Overview of the Global Energy Sector. During ESMAP’s previous Strategic Business Plan period, a number of significant world events have impacted the global energy sector, including the continuing world economic and financial crisis, the debt crisis in Europe, and far‐reaching political change in the Middle East. Yet the world’s need for primary energy has remained high due to a major shift in demand toward rapidly growing developing countries.
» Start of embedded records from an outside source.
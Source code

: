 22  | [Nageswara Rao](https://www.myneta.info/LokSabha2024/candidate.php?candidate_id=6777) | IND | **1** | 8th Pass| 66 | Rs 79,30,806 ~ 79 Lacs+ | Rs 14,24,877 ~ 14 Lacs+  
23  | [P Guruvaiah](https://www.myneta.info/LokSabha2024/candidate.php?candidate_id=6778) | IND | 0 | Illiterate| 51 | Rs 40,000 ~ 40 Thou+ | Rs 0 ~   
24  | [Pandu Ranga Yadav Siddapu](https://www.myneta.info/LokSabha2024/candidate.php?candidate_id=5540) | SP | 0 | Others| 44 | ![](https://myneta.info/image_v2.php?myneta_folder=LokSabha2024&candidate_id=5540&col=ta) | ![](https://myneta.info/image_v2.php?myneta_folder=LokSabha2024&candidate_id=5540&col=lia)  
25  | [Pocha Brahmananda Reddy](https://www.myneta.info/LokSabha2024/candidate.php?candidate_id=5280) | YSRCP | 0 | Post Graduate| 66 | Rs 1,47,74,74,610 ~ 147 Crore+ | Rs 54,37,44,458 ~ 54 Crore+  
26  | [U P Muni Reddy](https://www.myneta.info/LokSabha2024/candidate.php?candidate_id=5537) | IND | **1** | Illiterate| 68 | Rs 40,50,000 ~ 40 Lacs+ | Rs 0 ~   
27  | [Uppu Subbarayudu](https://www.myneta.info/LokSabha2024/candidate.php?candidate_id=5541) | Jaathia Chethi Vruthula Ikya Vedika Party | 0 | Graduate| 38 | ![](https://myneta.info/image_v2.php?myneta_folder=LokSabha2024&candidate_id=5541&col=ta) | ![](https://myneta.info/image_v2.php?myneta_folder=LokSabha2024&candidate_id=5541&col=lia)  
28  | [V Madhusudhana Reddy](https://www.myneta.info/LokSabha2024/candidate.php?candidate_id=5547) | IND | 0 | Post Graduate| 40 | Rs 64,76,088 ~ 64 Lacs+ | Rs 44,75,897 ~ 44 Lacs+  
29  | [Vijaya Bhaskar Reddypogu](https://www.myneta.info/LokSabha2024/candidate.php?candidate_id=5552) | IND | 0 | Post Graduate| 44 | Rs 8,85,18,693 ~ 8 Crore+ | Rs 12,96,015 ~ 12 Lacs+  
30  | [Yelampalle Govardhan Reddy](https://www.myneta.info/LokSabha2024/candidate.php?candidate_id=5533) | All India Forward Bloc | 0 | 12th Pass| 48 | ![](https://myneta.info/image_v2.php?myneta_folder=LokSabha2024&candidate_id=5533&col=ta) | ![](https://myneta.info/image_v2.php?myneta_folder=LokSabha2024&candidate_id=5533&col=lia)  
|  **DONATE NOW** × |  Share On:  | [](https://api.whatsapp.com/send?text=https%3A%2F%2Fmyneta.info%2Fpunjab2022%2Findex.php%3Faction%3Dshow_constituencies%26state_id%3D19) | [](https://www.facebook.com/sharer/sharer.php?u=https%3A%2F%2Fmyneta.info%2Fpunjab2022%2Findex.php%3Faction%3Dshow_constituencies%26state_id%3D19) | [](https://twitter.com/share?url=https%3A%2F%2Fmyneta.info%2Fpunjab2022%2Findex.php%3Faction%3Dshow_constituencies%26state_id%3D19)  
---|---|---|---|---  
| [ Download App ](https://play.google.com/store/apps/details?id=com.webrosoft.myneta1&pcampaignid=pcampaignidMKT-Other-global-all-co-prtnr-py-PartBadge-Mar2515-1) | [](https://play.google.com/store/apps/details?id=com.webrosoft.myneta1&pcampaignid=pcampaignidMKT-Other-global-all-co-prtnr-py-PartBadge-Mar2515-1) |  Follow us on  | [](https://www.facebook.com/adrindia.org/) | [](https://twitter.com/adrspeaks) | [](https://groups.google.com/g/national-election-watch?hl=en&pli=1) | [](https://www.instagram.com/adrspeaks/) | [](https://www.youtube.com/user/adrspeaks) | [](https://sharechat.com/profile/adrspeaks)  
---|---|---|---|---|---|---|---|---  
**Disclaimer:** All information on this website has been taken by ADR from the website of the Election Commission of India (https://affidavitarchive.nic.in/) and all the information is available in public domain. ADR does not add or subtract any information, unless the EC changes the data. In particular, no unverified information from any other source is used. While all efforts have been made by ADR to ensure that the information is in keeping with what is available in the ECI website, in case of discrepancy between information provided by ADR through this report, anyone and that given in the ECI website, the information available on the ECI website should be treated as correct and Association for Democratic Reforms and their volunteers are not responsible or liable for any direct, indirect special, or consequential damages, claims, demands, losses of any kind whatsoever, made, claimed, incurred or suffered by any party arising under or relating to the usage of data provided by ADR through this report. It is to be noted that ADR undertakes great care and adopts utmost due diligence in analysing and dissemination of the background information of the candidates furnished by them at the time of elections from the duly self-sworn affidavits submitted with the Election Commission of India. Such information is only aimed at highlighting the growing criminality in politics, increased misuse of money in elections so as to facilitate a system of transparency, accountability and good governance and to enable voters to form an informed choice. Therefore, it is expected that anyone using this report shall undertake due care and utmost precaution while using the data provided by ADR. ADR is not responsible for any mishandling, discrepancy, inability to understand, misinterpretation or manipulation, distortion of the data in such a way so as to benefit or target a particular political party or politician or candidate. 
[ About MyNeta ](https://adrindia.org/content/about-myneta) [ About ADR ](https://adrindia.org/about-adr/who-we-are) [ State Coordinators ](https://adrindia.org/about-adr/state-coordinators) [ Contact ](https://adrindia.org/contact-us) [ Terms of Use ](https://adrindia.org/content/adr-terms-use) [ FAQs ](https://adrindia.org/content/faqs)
The International Energy Agency (IEA) projects that global energy demand will continue to grow by one‐ third from 2010 to 2035. Technological progress in the energy sector has continued apace. Shale gas, the biggest energy innovation in decades, is dramatically changing the competitive positions for everything from renewable energy to nuclear power. The past decade has seen an innovation‐driven rebirth of renewable energy sources, which now account for about 17% of global energy consumption. Meanwhile, renewable energy sources have become large global industries in themselves. Prices of the leading renewable energy technologies are falling currently, bringing renewable energy technologies closer to parity with fossil fuels (LCOE in large interconnected networks is currently within a US$50‐110 per MWh band). Levelized cost of onshore wind electricity is falling thanks to competition in manufacturing and hub height increase to bring efficiency in power production, reaching US$60‐150 per MWh. Grid connected photovoltaic (PV) LCOE is also dropping (US$160‐350 per MWh), thanks to manufacturing competition leading to PV cristalline‐silicone modules selling at US$0.75 per W in Sept 2012, a 60% decrease compared to 24 months back. Although the value remains high compared to alternatives, concentrated solar thermal LCOE is also reducing (US$180‐270 per MWh), thanks to new plants using tower technology and thermal storage systems. Yet, after years of staggering growth, the renewable energy industry has entered a period of uncertainty lately. Much of the clean energy sector is still unable to scale up sufficiently to compete with conventional energy sources without the help of government subsidies. The renewable energy sector has been vulnerable to substantial subsidy cutbacks in these times of fiscal restraint.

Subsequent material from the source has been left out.